As the Wall Street Journal notes, some congress members and states attorney general have set their sites a little lower, focusing on short-term help for homeowners:
“I think the mortgage-servicing firms need to understand that they face real exposure now, and they would be well advised to take this very seriously, to clean this up by doing loan workouts to keep people in their homes, which up till now they’ve just paid lip-service to,” said Ohio Attorney General Richard Cordray.
Some in Congress have called for a moratorium on all foreclosures until the documentation issue is resolved, though senior Administration officials Monday again declined to endorse that idea.
The attorneys’ general immediate aim is to determine the scale of the document problems and correct them. But several of them have said that the investigation could force the lenders and servicers to agree to mass loan modifications or principal forgiveness schemes. Other possibilities include financial penalties or changes in mortgage servicing practices.
Former New Jersey attorney general Peter Harvey, now a trial lawyer in New York, said that a settlement with state attorneys general would likely “to give the banks some cover” to make changes that might otherwise result in lawsuits by investors in mortgage-backed securities.
Iowa attorney general Thomas Miller, who is leading the effort, said his office might take cues from an investigation brought by Massachusetts attorney general Martha Coakley. She successfully pressured Bank of America Corp. in March to reduce mortgage-loan balances by as much as 30% for thousands of borrowers, using the threat of a lawsuit to get a settlement, though documentation problems were not at issue then.
The primary weapon the states could wield would be their respective laws against unfair and deceptive acts and practices, said Prentiss Cox, a professor of law at the University of Minnesota and former Assistant Attorney General in Minnesota.
Those laws are easier to apply, however, when a lender misleads a borrower than in pursuing problems with foreclosures related to documentation, he said. Individual attorneys general could also bring actions under states’ various foreclosure laws.
Illinois Attorney General Lisa Madigan said she was preparing to introduce legislation meant to tighten foreclosure laws and prevent document errors in the future. She also is pushing federal representatives to resurrect a bill that would allow bankruptcy judges to “cram down,” or cut, a troubled homeowner’s mortgage debt.
“The immediate goal is to stop fraudulent foreclosure and to require that the lenders and servicers are following the law. But that’s the bare minimum. That’s what they have to do to follow the law,” she said.
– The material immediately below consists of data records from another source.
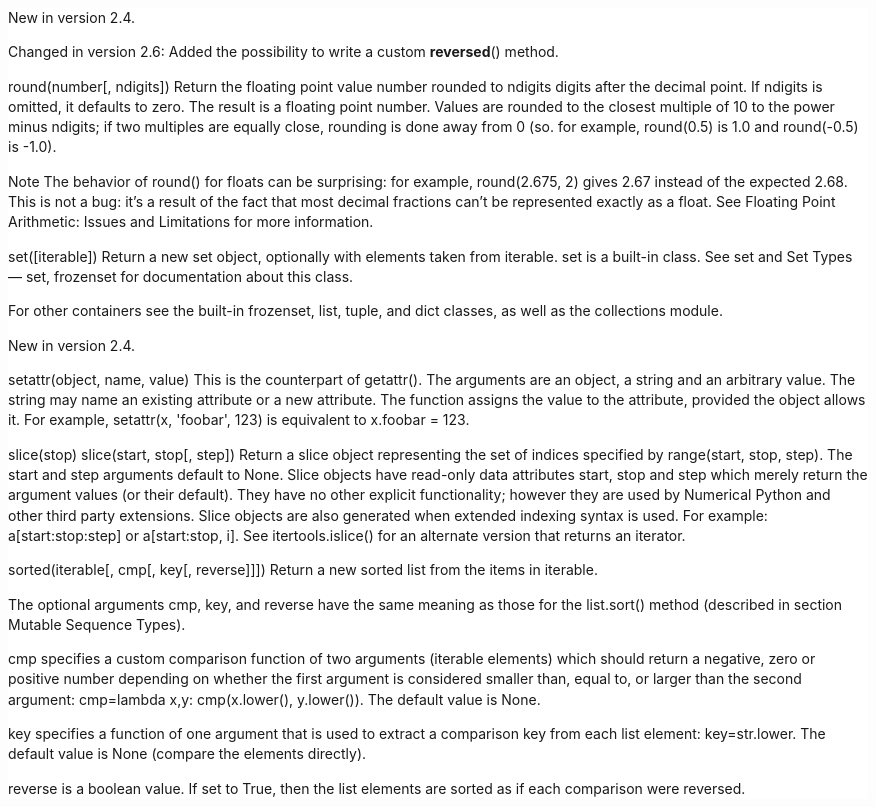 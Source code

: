 New in version 2.4.

Changed in version 2.6: Added the possibility to write a custom __reversed__() method.

round(number[, ndigits]) 
Return the floating point value number rounded to ndigits digits after the decimal point. If ndigits is omitted, it defaults to zero. The result is a floating point number. Values are rounded to the closest multiple of 10 to the power minus ndigits; if two multiples are equally close, rounding is done away from 0 (so. for example, round(0.5) is 1.0 and round(-0.5) is -1.0).

Note
The behavior of round() for floats can be surprising: for example, round(2.675, 2) gives 2.67 instead of the expected 2.68. This is not a bug: it’s a result of the fact that most decimal fractions can’t be represented exactly as a float. See Floating Point Arithmetic: Issues and Limitations for more information.

set([iterable]) 
Return a new set object, optionally with elements taken from iterable. set is a built-in class. See set and Set Types — set, frozenset for documentation about this class.

For other containers see the built-in frozenset, list, tuple, and dict classes, as well as the collections module.

New in version 2.4.

setattr(object, name, value) 
This is the counterpart of getattr(). The arguments are an object, a string and an arbitrary value. The string may name an existing attribute or a new attribute. The function assigns the value to the attribute, provided the object allows it. For example, setattr(x, 'foobar', 123) is equivalent to x.foobar = 123.

slice(stop) 
slice(start, stop[, step]) 
Return a slice object representing the set of indices specified by range(start, stop, step). The start and step arguments default to None. Slice objects have read-only data attributes start, stop and step which merely return the argument values (or their default). They have no other explicit functionality; however they are used by Numerical Python and other third party extensions. Slice objects are also generated when extended indexing syntax is used. For example: a[start:stop:step] or a[start:stop, i]. See itertools.islice() for an alternate version that returns an iterator.

sorted(iterable[, cmp[, key[, reverse]]]) 
Return a new sorted list from the items in iterable.

The optional arguments cmp, key, and reverse have the same meaning as those for the list.sort() method (described in section Mutable Sequence Types).

cmp specifies a custom comparison function of two arguments (iterable elements) which should return a negative, zero or positive number depending on whether the first argument is considered smaller than, equal to, or larger than the second argument: cmp=lambda x,y: cmp(x.lower(), y.lower()). The default value is None.

key specifies a function of one argument that is used to extract a comparison key from each list element: key=str.lower. The default value is None (compare the elements directly).

reverse is a boolean value. If set to True, then the list elements are sorted as if each comparison were reversed.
Nearly a dozen attorneys general nationwide, including Ms. Coakley and Mr. Miller, have called on lenders and servicers to suspend foreclosures until document irregularities are studied and corrected.
Top lawyers from multiple states have gone after mortgage lenders before. In 2008, Bank of America Corp. settled charges brought by 15 attorneys related to accusations of predatory lending in its Countrywide Financial Corp. unit, granting loan modifications worth $8.4 billion to thousands of homeowners.
Mr. Cordray, of Ohio, last week became the first attorney general to sue a mortgage servicer, when he filed suit against GMAC Mortgage LLC. The suit also named as a defendant GMAC employee Jeffrey Stephan, an alleged “robo-signer,” who said that he signed off on thousands of court documents related to foreclosures without reading them first.
GMAC announced that it was suspending foreclosures in the 23 U.S. states where judges are required to sign off on them after news of Mr. Stephan’s activities surfaced. J.P. Morgan Chase & Co.’s Chase Home Mortgage unit suspended judicial foreclosures soon after, and Bank of America followed suit. On Friday, Bank of America widened its foreclosure freeze to all 50 states.
Some attorney generals would like to look beyond the narrow issues raised by the robo-signing. The issue “I’m most engaged in right now is the big servicers who are initiating foreclosures while the borrower is in the modification process,” said Arizona Attorney General Terry Goddard.